What is needed: Copy the whole listing below exactly, with nothing left out.

:::::

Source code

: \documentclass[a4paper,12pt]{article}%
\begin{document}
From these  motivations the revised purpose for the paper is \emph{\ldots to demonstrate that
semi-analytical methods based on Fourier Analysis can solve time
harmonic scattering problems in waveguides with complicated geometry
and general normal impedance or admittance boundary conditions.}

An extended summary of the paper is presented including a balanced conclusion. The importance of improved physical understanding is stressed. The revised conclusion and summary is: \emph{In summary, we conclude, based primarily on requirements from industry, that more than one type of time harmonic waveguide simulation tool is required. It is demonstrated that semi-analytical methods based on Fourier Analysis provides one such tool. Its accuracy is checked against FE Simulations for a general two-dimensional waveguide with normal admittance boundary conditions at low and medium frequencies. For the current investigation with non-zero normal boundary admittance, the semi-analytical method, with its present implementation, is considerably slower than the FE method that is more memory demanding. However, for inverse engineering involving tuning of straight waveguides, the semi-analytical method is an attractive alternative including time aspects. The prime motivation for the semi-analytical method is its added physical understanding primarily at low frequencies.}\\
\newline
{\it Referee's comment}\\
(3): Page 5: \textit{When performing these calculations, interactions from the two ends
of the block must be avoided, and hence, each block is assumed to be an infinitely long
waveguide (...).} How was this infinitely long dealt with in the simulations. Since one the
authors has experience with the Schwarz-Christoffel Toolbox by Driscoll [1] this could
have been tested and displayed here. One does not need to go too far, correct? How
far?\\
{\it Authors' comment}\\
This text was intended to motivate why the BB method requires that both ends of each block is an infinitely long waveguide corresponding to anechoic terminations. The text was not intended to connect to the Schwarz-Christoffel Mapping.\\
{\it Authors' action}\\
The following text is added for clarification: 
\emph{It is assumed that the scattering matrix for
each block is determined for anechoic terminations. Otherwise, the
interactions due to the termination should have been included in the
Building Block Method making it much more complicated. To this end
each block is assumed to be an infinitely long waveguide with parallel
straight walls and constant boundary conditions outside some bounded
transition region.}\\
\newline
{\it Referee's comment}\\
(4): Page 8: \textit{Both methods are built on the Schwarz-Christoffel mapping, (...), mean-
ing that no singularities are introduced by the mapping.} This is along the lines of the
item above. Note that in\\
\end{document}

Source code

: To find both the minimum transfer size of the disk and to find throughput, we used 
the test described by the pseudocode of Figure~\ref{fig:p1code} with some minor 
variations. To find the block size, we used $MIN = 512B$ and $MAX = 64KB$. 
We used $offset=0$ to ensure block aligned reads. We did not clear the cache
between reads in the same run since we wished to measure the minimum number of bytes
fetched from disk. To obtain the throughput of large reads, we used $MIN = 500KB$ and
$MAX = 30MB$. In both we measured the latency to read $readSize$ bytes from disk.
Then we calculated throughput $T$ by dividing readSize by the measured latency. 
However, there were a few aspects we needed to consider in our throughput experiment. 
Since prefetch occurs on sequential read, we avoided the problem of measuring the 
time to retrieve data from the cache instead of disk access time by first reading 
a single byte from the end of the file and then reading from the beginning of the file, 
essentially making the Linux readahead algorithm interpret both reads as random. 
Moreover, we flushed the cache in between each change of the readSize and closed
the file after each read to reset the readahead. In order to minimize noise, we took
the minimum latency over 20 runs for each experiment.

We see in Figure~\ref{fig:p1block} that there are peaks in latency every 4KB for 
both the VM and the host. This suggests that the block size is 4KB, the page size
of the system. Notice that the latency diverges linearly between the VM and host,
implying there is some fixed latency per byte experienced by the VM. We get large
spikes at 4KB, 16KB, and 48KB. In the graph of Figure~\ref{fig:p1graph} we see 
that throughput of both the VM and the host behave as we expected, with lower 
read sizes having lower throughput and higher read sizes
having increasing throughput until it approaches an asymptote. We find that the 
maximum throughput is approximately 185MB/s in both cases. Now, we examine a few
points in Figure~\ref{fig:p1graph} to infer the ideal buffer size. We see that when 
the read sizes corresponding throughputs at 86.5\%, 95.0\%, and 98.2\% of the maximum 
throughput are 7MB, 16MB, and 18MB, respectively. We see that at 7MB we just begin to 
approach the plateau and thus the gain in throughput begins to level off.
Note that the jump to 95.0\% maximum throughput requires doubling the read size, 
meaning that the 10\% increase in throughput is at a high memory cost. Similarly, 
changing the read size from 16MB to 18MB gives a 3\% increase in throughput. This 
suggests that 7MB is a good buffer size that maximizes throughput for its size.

:::::

Written response:
Source code

: \documentclass[a4paper,12pt]{article}%
\begin{document}
From these  motivations the revised purpose for the paper is \emph{\ldots to demonstrate that
semi-analytical methods based on Fourier Analysis can solve time
harmonic scattering problems in waveguides with complicated geometry
and general normal impedance or admittance boundary conditions.}

An extended summary of the paper is presented including a balanced conclusion. The importance of improved physical understanding is stressed. The revised conclusion and summary is: \emph{In summary, we conclude, based primarily on requirements from industry, that more than one type of time harmonic waveguide simulation tool is required. It is demonstrated that semi-analytical methods based on Fourier Analysis provides one such tool. Its accuracy is checked against FE Simulations for a general two-dimensional waveguide with normal admittance boundary conditions at low and medium frequencies. For the current investigation with non-zero normal boundary admittance, the semi-analytical method, with its present implementation, is considerably slower than the FE method that is more memory demanding. However, for inverse engineering involving tuning of straight waveguides, the semi-analytical method is an attractive alternative including time aspects. The prime motivation for the semi-analytical method is its added physical understanding primarily at low frequencies.}\\
\newline
{\it Referee's comment}\\
(3): Page 5: \textit{When performing these calculations, interactions from the two ends
of the block must be avoided, and hence, each block is assumed to be an infinitely long
waveguide (...).} How was this infinitely long dealt with in the simulations. Since one the
authors has experience with the Schwarz-Christoffel Toolbox by Driscoll [1] this could
have been tested and displayed here. One does not need to go too far, correct? How
far?\\
{\it Authors' comment}\\
This text was intended to motivate why the BB method requires that both ends of each block is an infinitely long waveguide corresponding to anechoic terminations. The text was not intended to connect to the Schwarz-Christoffel Mapping.\\
{\it Authors' action}\\
The following text is added for clarification: 
\emph{It is assumed that the scattering matrix for
each block is determined for anechoic terminations. Otherwise, the
interactions due to the termination should have been included in the
Building Block Method making it much more complicated. To this end
each block is assumed to be an infinitely long waveguide with parallel
straight walls and constant boundary conditions outside some bounded
transition region.}\\
\newline
{\it Referee's comment}\\
(4): Page 8: \textit{Both methods are built on the Schwarz-Christoffel mapping, (...), mean-
ing that no singularities are introduced by the mapping.} This is along the lines of the
item above. Note that in\\
\end{document}

Source code

: To find both the minimum transfer size of the disk and to find throughput, we used 
the test described by the pseudocode of Figure~\ref{fig:p1code} with some minor 
variations. To find the block size, we used $MIN = 512B$ and $MAX = 64KB$. 
We used $offset=0$ to ensure block aligned reads. We did not clear the cache
between reads in the same run since we wished to measure the minimum number of bytes
fetched from disk. To obtain the throughput of large reads, we used $MIN = 500KB$ and
$MAX = 30MB$. In both we measured the latency to read $readSize$ bytes from disk.
Then we calculated throughput $T$ by dividing readSize by the measured latency. 
However, there were a few aspects we needed to consider in our throughput experiment. 
Since prefetch occurs on sequential read, we avoided the problem of measuring the 
time to retrieve data from the cache instead of disk access time by first reading 
a single byte from the end of the file and then reading from the beginning of the file, 
essentially making the Linux readahead algorithm interpret both reads as random. 
Moreover, we flushed the cache in between each change of the readSize and closed
the file after each read to reset the readahead. In order to minimize noise, we took
the minimum latency over 20 runs for each experiment.

We see in Figure~\ref{fig:p1block} that there are peaks in latency every 4KB for 
both the VM and the host. This suggests that the block size is 4KB, the page size
of the system. Notice that the latency diverges linearly between the VM and host,
implying there is some fixed latency per byte experienced by the VM. We get large
spikes at 4KB, 16KB, and 48KB. In the graph of Figure~\ref{fig:p1graph} we see 
that throughput of both the VM and the host behave as we expected, with lower 
read sizes having lower throughput and higher read sizes
having increasing throughput until it approaches an asymptote. We find that the 
maximum throughput is approximately 185MB/s in both cases. Now, we examine a few
points in Figure~\ref{fig:p1graph} to infer the ideal buffer size. We see that when 
the read sizes corresponding throughputs at 86.5\%, 95.0\%, and 98.2\% of the maximum 
throughput are 7MB, 16MB, and 18MB, respectively. We see that at 7MB we just begin to 
approach the plateau and thus the gain in throughput begins to level off.
Note that the jump to 95.0\% maximum throughput requires doubling the read size, 
meaning that the 10\% increase in throughput is at a high memory cost. Similarly, 
changing the read size from 16MB to 18MB gives a 3\% increase in throughput. This 
suggests that 7MB is a good buffer size that maximizes throughput for its size.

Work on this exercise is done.